# INFORMATION SUPPLIED
+ + +
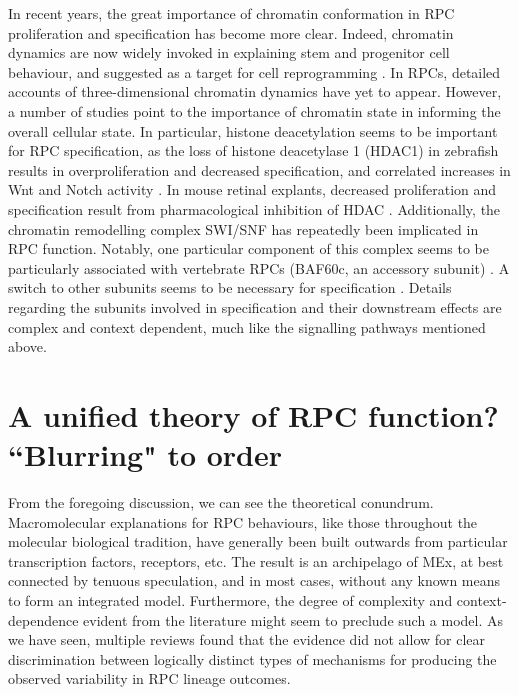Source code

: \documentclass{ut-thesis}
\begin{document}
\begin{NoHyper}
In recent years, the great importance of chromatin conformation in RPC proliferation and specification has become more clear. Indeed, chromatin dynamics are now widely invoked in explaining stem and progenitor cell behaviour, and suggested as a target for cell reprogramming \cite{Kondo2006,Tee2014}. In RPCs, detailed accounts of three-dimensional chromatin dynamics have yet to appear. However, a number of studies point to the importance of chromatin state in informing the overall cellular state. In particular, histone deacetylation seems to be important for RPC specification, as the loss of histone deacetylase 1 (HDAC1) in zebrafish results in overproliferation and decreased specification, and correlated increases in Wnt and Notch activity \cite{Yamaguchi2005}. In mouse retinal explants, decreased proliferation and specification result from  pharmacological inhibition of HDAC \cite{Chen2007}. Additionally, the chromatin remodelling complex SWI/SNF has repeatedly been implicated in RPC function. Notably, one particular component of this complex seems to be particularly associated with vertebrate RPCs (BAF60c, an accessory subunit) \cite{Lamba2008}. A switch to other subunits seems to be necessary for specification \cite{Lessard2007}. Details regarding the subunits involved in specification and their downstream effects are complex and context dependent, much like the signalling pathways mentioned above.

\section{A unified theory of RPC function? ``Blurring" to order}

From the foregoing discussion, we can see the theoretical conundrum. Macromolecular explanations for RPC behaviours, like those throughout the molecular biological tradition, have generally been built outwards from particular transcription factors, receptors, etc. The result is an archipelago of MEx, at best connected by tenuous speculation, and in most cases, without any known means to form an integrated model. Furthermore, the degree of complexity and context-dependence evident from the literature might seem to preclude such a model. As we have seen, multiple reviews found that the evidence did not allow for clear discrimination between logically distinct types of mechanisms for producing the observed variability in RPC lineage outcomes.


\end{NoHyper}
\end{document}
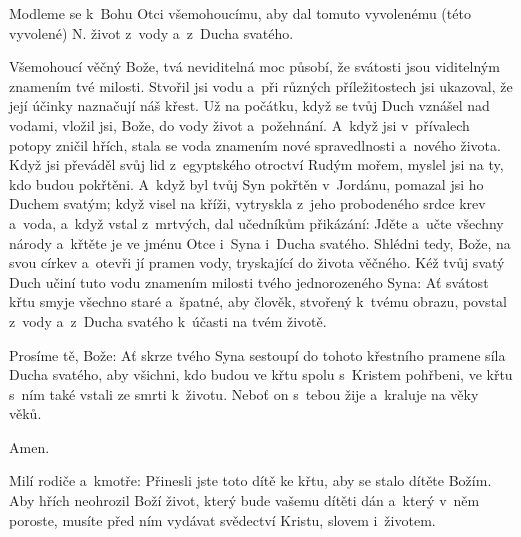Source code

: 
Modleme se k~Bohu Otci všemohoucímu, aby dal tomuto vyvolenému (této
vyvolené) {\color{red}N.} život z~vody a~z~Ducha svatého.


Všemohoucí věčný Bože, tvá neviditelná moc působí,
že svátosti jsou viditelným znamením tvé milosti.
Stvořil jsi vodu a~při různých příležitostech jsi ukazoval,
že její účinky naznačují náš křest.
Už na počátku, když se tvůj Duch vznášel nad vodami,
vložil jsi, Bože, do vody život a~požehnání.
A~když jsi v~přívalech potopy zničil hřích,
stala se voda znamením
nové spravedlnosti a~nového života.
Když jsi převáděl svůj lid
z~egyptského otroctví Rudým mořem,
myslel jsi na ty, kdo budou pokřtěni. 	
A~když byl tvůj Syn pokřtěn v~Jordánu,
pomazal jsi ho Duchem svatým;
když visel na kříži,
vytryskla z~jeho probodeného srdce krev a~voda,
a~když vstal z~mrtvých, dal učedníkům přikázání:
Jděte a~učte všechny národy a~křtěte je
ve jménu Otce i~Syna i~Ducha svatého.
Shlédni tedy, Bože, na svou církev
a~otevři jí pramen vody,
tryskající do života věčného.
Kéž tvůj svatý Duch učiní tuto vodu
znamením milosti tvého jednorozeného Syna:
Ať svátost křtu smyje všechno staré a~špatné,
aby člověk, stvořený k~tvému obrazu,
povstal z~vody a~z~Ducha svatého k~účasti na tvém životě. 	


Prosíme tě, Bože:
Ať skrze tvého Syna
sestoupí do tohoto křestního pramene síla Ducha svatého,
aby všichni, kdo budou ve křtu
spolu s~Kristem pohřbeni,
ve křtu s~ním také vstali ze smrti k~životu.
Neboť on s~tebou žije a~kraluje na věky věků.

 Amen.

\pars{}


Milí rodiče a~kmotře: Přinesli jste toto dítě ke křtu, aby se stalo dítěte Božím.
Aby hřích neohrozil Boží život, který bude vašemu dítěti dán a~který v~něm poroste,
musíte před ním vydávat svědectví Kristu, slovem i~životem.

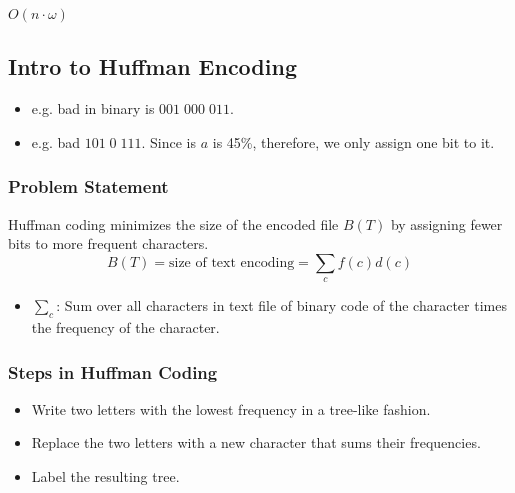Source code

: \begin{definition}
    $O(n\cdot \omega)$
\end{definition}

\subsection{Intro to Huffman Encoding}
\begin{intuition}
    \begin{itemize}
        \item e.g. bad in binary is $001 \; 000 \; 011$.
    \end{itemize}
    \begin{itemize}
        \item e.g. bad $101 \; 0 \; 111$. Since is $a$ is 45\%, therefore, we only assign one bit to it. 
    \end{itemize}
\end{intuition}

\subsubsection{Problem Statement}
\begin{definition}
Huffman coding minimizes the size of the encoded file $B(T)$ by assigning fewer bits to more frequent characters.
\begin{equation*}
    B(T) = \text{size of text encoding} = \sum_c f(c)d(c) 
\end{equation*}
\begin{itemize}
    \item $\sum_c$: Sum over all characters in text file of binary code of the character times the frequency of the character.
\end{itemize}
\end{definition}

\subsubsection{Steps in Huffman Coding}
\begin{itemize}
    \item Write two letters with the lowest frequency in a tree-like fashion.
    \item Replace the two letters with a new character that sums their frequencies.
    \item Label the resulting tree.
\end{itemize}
+ + +
# WORK REQUIRED
The reply should hold an exact repeat of the entries from their opening line through the line with "unified theory of", and no pictures at all.

# THE ANSWER
Source code

: \documentclass{ut-thesis}
\begin{document}
\begin{NoHyper}
In recent years, the great importance of chromatin conformation in RPC proliferation and specification has become more clear. Indeed, chromatin dynamics are now widely invoked in explaining stem and progenitor cell behaviour, and suggested as a target for cell reprogramming \cite{Kondo2006,Tee2014}. In RPCs, detailed accounts of three-dimensional chromatin dynamics have yet to appear. However, a number of studies point to the importance of chromatin state in informing the overall cellular state. In particular, histone deacetylation seems to be important for RPC specification, as the loss of histone deacetylase 1 (HDAC1) in zebrafish results in overproliferation and decreased specification, and correlated increases in Wnt and Notch activity \cite{Yamaguchi2005}. In mouse retinal explants, decreased proliferation and specification result from  pharmacological inhibition of HDAC \cite{Chen2007}. Additionally, the chromatin remodelling complex SWI/SNF has repeatedly been implicated in RPC function. Notably, one particular component of this complex seems to be particularly associated with vertebrate RPCs (BAF60c, an accessory subunit) \cite{Lamba2008}. A switch to other subunits seems to be necessary for specification \cite{Lessard2007}. Details regarding the subunits involved in specification and their downstream effects are complex and context dependent, much like the signalling pathways mentioned above.

\section{A unified theory of RPC function? ``Blurring" to order}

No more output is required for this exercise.